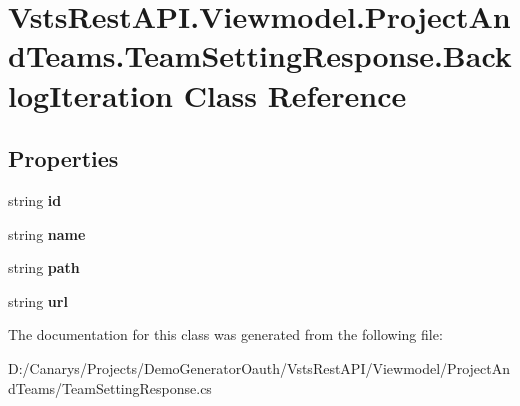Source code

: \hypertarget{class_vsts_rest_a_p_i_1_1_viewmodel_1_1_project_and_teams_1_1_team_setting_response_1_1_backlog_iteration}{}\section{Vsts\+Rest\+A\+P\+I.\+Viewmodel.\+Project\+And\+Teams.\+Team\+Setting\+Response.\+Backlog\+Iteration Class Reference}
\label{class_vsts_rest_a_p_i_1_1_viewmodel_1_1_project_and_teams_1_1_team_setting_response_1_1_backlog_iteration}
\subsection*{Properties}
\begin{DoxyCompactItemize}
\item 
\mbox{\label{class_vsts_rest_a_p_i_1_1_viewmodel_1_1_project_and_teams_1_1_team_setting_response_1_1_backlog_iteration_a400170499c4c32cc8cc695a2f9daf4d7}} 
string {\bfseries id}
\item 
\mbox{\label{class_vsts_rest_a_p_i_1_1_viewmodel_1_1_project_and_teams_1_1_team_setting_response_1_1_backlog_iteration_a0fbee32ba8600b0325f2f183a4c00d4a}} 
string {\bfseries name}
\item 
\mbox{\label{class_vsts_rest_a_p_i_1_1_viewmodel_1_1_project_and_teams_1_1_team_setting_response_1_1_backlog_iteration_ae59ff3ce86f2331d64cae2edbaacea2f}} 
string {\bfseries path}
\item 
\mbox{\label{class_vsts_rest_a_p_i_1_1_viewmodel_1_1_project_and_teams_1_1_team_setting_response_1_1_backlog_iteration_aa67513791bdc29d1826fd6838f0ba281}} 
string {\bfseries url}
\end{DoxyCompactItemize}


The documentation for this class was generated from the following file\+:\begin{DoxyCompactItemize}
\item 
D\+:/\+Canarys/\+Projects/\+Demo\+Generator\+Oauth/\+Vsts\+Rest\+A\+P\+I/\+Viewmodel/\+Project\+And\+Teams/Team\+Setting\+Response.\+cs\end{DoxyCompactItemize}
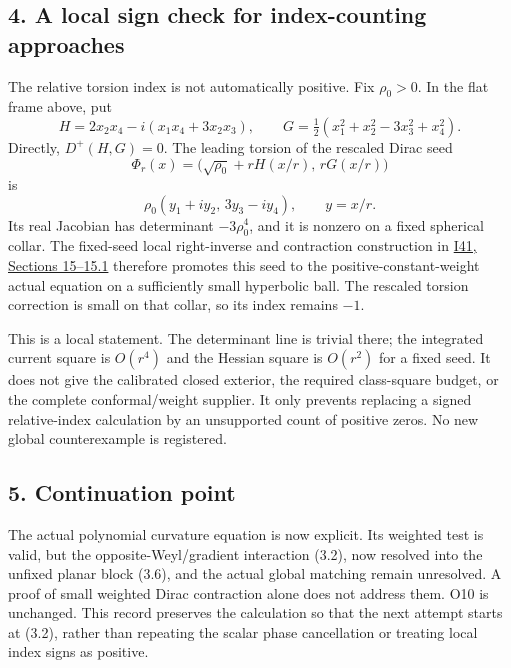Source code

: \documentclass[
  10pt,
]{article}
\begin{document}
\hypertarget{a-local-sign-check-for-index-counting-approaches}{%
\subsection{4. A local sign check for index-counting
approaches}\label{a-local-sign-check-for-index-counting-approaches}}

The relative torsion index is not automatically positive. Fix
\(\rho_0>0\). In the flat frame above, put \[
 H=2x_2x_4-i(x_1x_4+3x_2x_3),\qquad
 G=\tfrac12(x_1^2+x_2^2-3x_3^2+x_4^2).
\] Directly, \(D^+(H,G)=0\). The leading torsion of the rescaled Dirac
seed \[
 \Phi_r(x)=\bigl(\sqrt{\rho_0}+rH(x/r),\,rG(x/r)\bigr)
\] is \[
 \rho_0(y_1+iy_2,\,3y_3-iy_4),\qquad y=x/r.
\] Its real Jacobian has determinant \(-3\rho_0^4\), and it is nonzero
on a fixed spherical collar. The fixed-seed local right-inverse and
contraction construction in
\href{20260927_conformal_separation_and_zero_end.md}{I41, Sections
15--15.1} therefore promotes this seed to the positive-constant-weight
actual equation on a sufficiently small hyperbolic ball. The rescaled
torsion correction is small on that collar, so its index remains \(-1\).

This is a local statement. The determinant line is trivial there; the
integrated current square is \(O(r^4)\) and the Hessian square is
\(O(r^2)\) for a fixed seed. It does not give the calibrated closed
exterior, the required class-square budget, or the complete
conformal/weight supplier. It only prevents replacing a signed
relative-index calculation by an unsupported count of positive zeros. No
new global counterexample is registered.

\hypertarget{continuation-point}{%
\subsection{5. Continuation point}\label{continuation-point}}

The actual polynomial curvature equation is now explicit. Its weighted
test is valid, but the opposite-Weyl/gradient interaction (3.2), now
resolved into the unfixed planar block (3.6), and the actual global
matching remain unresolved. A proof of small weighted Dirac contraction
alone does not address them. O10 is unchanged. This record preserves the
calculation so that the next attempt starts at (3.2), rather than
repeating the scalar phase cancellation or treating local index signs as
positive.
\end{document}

+--

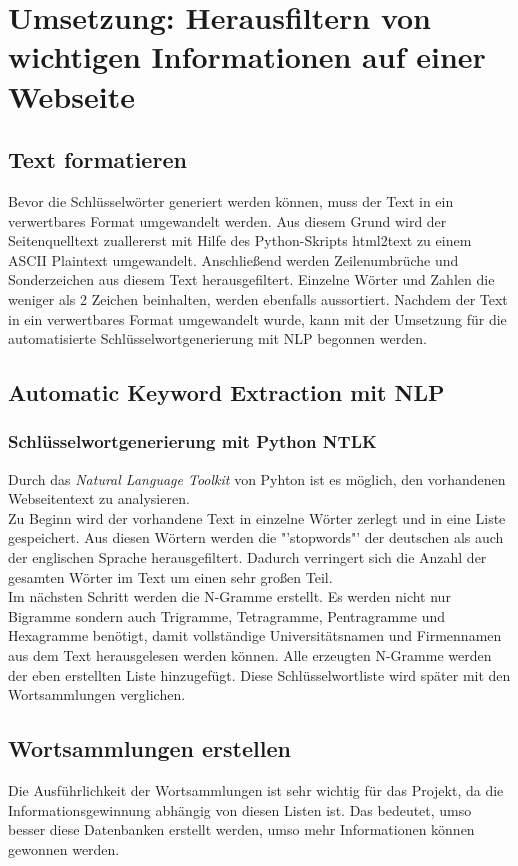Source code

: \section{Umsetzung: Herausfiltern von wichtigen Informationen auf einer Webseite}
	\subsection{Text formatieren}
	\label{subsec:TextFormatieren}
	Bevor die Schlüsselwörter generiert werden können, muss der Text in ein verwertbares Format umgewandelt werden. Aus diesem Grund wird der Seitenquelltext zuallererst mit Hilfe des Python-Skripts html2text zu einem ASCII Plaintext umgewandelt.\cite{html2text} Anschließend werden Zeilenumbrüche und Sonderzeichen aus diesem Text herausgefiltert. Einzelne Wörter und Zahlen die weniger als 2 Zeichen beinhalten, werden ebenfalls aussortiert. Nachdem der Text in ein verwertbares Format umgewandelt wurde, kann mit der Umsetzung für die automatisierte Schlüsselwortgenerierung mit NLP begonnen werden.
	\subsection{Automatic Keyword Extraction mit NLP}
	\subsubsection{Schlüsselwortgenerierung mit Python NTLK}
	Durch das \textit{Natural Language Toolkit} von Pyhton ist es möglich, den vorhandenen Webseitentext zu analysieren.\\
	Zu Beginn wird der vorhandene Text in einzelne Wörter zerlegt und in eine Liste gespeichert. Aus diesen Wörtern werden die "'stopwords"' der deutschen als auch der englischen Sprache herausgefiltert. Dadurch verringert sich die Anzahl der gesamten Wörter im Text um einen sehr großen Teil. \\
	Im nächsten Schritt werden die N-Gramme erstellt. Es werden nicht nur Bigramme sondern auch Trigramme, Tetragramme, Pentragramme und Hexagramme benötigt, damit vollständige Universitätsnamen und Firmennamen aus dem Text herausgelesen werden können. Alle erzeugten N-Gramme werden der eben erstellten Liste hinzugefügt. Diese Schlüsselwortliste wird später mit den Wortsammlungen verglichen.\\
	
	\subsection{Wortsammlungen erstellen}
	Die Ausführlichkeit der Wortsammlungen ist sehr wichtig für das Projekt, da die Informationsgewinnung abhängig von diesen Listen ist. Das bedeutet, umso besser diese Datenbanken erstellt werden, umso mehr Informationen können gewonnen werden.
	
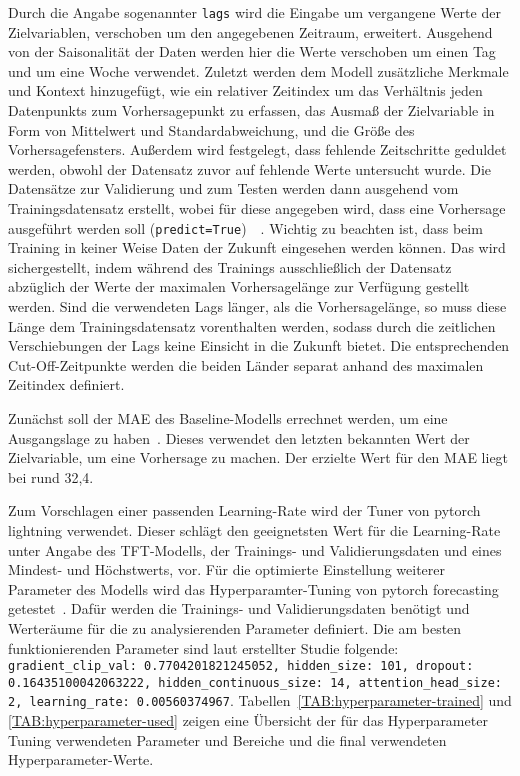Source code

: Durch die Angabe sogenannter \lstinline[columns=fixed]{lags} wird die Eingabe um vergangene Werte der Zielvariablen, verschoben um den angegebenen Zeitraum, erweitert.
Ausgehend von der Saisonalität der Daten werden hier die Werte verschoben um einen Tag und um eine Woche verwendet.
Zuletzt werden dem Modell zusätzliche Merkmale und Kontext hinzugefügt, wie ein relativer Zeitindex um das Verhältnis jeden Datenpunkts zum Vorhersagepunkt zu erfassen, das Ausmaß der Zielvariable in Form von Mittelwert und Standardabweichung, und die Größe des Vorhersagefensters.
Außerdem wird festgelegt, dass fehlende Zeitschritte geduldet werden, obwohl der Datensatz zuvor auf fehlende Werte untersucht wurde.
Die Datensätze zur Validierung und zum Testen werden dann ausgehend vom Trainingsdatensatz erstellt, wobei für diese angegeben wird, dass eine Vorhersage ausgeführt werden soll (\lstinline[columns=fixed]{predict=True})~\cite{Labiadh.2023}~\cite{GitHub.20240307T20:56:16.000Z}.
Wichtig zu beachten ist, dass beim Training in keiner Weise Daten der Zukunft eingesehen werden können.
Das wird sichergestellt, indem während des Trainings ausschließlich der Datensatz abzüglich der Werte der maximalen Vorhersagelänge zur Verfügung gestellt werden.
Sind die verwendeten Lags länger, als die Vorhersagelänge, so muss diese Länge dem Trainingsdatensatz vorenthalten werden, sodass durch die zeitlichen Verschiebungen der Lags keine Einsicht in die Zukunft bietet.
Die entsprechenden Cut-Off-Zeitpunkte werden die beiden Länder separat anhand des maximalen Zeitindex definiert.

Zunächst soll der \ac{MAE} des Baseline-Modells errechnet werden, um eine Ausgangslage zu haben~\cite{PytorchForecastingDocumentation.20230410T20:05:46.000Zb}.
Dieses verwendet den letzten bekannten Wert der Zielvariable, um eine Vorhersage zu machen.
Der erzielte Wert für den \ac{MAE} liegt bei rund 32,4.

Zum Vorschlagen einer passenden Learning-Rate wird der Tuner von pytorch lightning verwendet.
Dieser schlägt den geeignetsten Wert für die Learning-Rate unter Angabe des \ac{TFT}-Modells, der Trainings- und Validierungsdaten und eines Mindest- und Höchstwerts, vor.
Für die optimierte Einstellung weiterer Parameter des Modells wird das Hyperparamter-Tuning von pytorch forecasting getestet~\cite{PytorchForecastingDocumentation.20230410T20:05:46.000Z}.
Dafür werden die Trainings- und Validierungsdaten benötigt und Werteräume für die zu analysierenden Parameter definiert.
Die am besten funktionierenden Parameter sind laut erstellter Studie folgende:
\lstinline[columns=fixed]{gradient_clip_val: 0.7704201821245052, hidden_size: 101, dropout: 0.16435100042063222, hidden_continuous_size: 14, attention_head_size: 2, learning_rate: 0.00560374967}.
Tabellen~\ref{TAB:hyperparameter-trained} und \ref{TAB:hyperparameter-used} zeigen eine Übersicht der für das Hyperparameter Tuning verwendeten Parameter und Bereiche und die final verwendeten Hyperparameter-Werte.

+--

Assigned task
The string "contraction" may appear in lines of the entries above. Say how many such lines there are, as a number only.

Solution
2